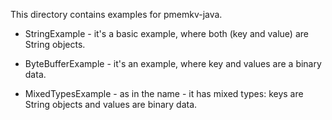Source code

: This directory contains examples for pmemkv-java.

* StringExample - it's a basic example, where both (key and value) are
	String objects.

* ByteBufferExample - it's an example, where key and values are a binary data.

* MixedTypesExample - as in the name - it has mixed types: keys are String
	objects and values are binary data.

━━━━

* Instructions for the task *
Show each line of the data that contains the string "objects".

* Expected answer *
	String objects.
	objects and values are binary data.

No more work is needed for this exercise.